Belmont was Secretariat’s brush with perfection
In any year when there won’t be a Triple Crown champion, the Belmont Stakes brings to our memory’s surface the powerful image of Secretariat, the nation’s consummate hero in 1973 when Vietnam and Richard M. Nixon’s scarred White House were uppermost on people’s minds.
Here in 2017, there have been different winners of the Kentucky Derby and Preakness Stakes – meaning the Triple Crown chances are no more and there is no wunderkind of a 3-year-old thoroughbred running around race tracks this year.
So, let’s return to the most remarkable thoroughbred of all time.
“Big Red,” as he was called by many inside and outside the sport, came to the country’s common spotlight as a 2-year-old in 1972. He accomplished so much and even dominated his age-group with his photogenic presence that he was named “Horse of the Year,” a rare occurrence for a mere two-year-old.
The calendar turned to 1973 and Secretariat maintained his obvious status as that year’s favorite to win the Kentucky Derby … and maybe even becoming the first Triple Crown champion since Citation had swept the three-race series back in 1948.
The media literally worshiped the physical genius that was Secretariat. His likeness adorned the covers of Newsweek, Sports Illustrated and Time magazines. Television networks fawned over him. His owner was a once-in-a-lifetime story herself and his trainer and jockey needed no arm-twisting to sit and talk a spell to anyone with a microphone or camera.
Secretariat was as famous as Babe Ruth, Joe Louis, Jesse Owens and Bobby Jones had been when they commanded the headlines and radio waves in by-gone eras of adulation.
A four-legged colossus with a regale chestnut presence, three white stockings on his legs and the look of a copper-colored dynamo whose chest might hold an engine designed by General Motors, Secretariat won his first two races in 1973, but came a cropper in the Wood Memorial, his last test before the Kentucky Derby.
An abscess in his mouth was discovered in the post-race examination just after a disappointing third place finish in the Wood Memorial.
But doubts had been raised about the super horse who had just been syndicated for $6.8 million.
Despite the clouded finish in the Wood, Secretariat was the 3-2 betting favorite in Kentucky … and he didn’t appear to be merely mortal when he won by 2.5 lengths in Derby-record time. In Baltimore at the Preakness, he might have been jet-propelled when he circled the field the end of the first turn and roared off to about a 2.75-length win, again in Preakness-record time.
Three weeks after the tour de force win in the Preakness there was the 1.5-mile Belmont Stakes.
Sham, the runner-up in both the Kentucky Derby and Preakness, was back again but only three others joined him in trying to dispatch Secretariat as only a paper tiger.
There were 80,000 folks at Belmont that June day. Most of them were on hand to see if Secretariat’s feet would even touch the ground as he ran.
And run he did.
People cry at weddings. They cry at funerals. They cry at graduations and other rarely-seen ceremonies.

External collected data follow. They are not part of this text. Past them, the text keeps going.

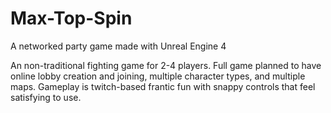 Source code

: # Max-Top-Spin
A networked party game made with Unreal Engine 4

An non-traditional fighting game for 2-4 players. Full game planned to have online lobby creation and joining, multiple character types, and multiple maps. Gameplay is twitch-based frantic fun with snappy controls that feel satisfying to use.
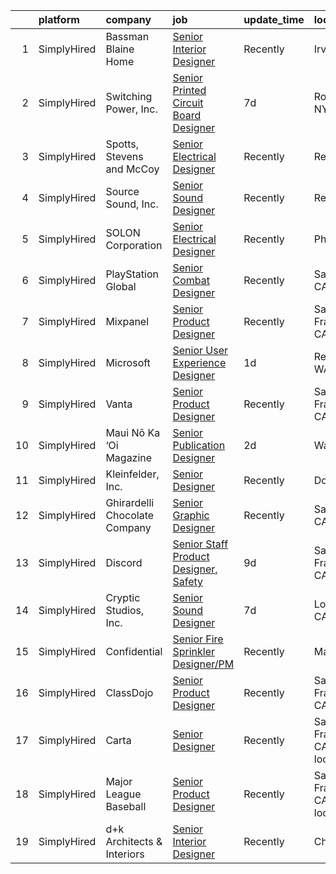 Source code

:

|    | platform    | company                       | job                                                                                                                                               | update_time   | location                       |
|---:|:------------|:------------------------------|:--------------------------------------------------------------------------------------------------------------------------------------------------|:--------------|:-------------------------------|
|  1 | SimplyHired | Bassman Blaine Home           | [Senior Interior Designer](https://www.simplyhired.com/job/ndCimgkE7OPFn6r3_tr0ddAeuaX5EI6nLDDYa5By9LwZdPbMqDL0hQ?q=senior+designer)              | Recently      | Irvine, CA                     |
|  2 | SimplyHired | Switching Power, Inc.         | [Senior Printed Circuit Board Designer](https://www.simplyhired.com/job/EGkLTk7i5SF53cVrlY3I6dmm6nS3uV1BWXhFe21llvHv-p_TvSbCoA?q=senior+designer) | 7d            | Ronkonkoma, NY                 |
|  3 | SimplyHired | Spotts, Stevens and McCoy     | [Senior Electrical Designer](https://www.simplyhired.com/job/OUOe_ZaLwGQ389GUziG8nwD_B822G9L9scLXhGvIxYlL6e1NRnyWIg?q=senior+designer)            | Recently      | Reading, PA                    |
|  4 | SimplyHired | Source Sound, Inc.            | [Senior Sound Designer](https://www.simplyhired.com/job/mw3datBFZnSnzm3SFniNFlYC60OHbjYX1kgvM61bk-lO-0QBaaabnQ?q=senior+designer)                 | Recently      | Remote                         |
|  5 | SimplyHired | SOLON Corporation             | [Senior Electrical Designer](https://www.simplyhired.com/job/jRhuRKNNSGKMJ2xB4WjCBXeATWM5poouJK1u3UWero-FNsDmmiYF5w?q=senior+designer)            | Recently      | Phoenix, AZ                    |
|  6 | SimplyHired | PlayStation Global            | [Senior Combat Designer](https://www.simplyhired.com/job/b-IZOpvEPWRp7RBu7Q4vV81dViYn7TNH6GoDYfmJJoljCIx1o3fvyA?q=senior+designer)                | Recently      | San Mateo, CA                  |
|  7 | SimplyHired | Mixpanel                      | [Senior Product Designer](https://www.simplyhired.com/job/DR4ziTQBjX6zdQOzDXPWcSsFy3ZEsZtkieIdTGltr0-6Qe3RiKueDg?q=senior+designer)               | Recently      | San Francisco, CA              |
|  8 | SimplyHired | Microsoft                     | [Senior User Experience Designer](https://www.simplyhired.com/job/TmdHD092IhiBfVb0fv6gJhauswMKCQ9e8CQHLCQIFk-I1ox51bGfXA?q=senior+designer)       | 1d            | Redmond, WA                    |
|  9 | SimplyHired | Vanta                         | [Senior Product Designer](https://www.simplyhired.com/job/298ijLYkxlXzy3DZYhVtV_BXVHaAFCMiA6FW-VRd0gxIPotL8iYZag?q=senior+designer)               | Recently      | San Francisco, CA              |
| 10 | SimplyHired | Maui Nō Ka ‘Oi Magazine       | [Senior Publication Designer](https://www.simplyhired.com/job/zjqo2aSaOCPIC1coaKt0In2cxRKUkmqmNlO8mXS_DLHVPioWXAlQvg?q=senior+designer)           | 2d            | Wailuku, HI                    |
| 11 | SimplyHired | Kleinfelder, Inc.             | [Senior Designer](https://www.simplyhired.com/job/20TYhAxrjOQa227sSVOYvh0c4pVPRGyjcLq63s-jmUszkq7V-Tj7TA?q=senior+designer)                       | Recently      | Dover, DE                      |
| 12 | SimplyHired | Ghirardelli Chocolate Company | [Senior Graphic Designer](https://www.simplyhired.com/job/INZj1RwZuVtR5dWO0moJTYfQh93qPwaJ9-z_GSOgfq0IwO3ogwHI5g?q=senior+designer)               | Recently      | San Leandro, CA                |
| 13 | SimplyHired | Discord                       | [Senior Staff Product Designer, Safety](https://www.simplyhired.com/job/hGE80EqJergxvI5ouJl3WVCtF6d-SZ-5IiPmatSrdiGHx5LX7iHdMA?q=senior+designer) | 9d            | San Francisco, CA              |
| 14 | SimplyHired | Cryptic Studios, Inc.         | [Senior Sound Designer](https://www.simplyhired.com/job/QHcUWe9vgtEgc8I_ls8Nj2XSB_OgREPx589ZqTl_k76Voep_cf3XeA?q=senior+designer)                 | 7d            | Los Gatos, CA                  |
| 15 | SimplyHired | Confidential                  | [Senior Fire Sprinkler Designer/PM](https://www.simplyhired.com/job/Qpimr_k2kSdCQKbKj6Clj6gy3BtvIRm4VxREu-soLH3_3JdoG6TpAA?q=senior+designer)     | Recently      | Marietta, GA                   |
| 16 | SimplyHired | ClassDojo                     | [Senior Product Designer](https://www.simplyhired.com/job/Q4LZjqdsukGHA4MIVHgW4rPUEUGaiTWBSBBeBObugT19X73gDnILgw?q=senior+designer)               | Recently      | San Francisco, CA              |
| 17 | SimplyHired | Carta                         | [Senior Designer](https://www.simplyhired.com/job/00EGf-mqhXHZYcMUa9wuWIb_Xq2klZcZoF_4BWfvYgBMswQXPYdJow?q=senior+designer)                       | Recently      | San Francisco, CA +1 location  |
| 18 | SimplyHired | Major League Baseball         | [Senior Product Designer](https://www.simplyhired.com/job/rlAtBlswBS4xrd003xWZ40TXS_Eqx-aA5jcpD5KTlhfESqgCVNeCsQ?q=senior+designer)               | Recently      | San Francisco, CA +2 locations |
| 19 | SimplyHired | d+k Architects & Interiors    | [Senior Interior Designer](https://www.simplyhired.com/job/9KA6xRGd2Ae6PcSM0xCb-lWA1Cn_ea5YIPBzPDvAhBF3nWvziyD9pQ?q=senior+designer)              | Recently      | Chicago, IL                    | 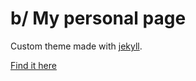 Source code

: # b/ My personal page

Custom theme made with [jekyll](https://jekyllrb.com/).

[Find it here](https://pboueke.github.io/b/)
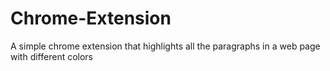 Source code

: # Chrome-Extension
A simple chrome extension that highlights all the paragraphs in a web page with different colors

But they don’t often cry at sporting events where the supposed Hercules wins the day.
They cried at the 1973 Belmont Stakes.
In the presence of such an overpowering performance by Secretariat where he actually won the race by 31.5 lengths and shattered the world record for the 12-furlong distance by 2.1 seconds, many in the throng couldn’t help themselves. They cried at the brilliance of the chestnut lion, who received their cheers and applause with his head turned toward the thousands of cameras … and even more thousands of adoring hearts.
It was Secretariat’s day. It was America’s day. A hero with no taint, no feet of clay, no hidden background of ill doings had just run the race of all races … chasing Nixon and Watergate toward the back pages of daily newspapers and nightly television newscasts.
There is no Triple Crown this year where Patch, Tapwit, Classic Empire, Lookin’ at Lee, Meantime, Epicharis and J Boys Echo are the runners in the Belmont Stakes.
Secretariat and his exploits can be celebrated for what they were – the most impressive late afternoon in racing history.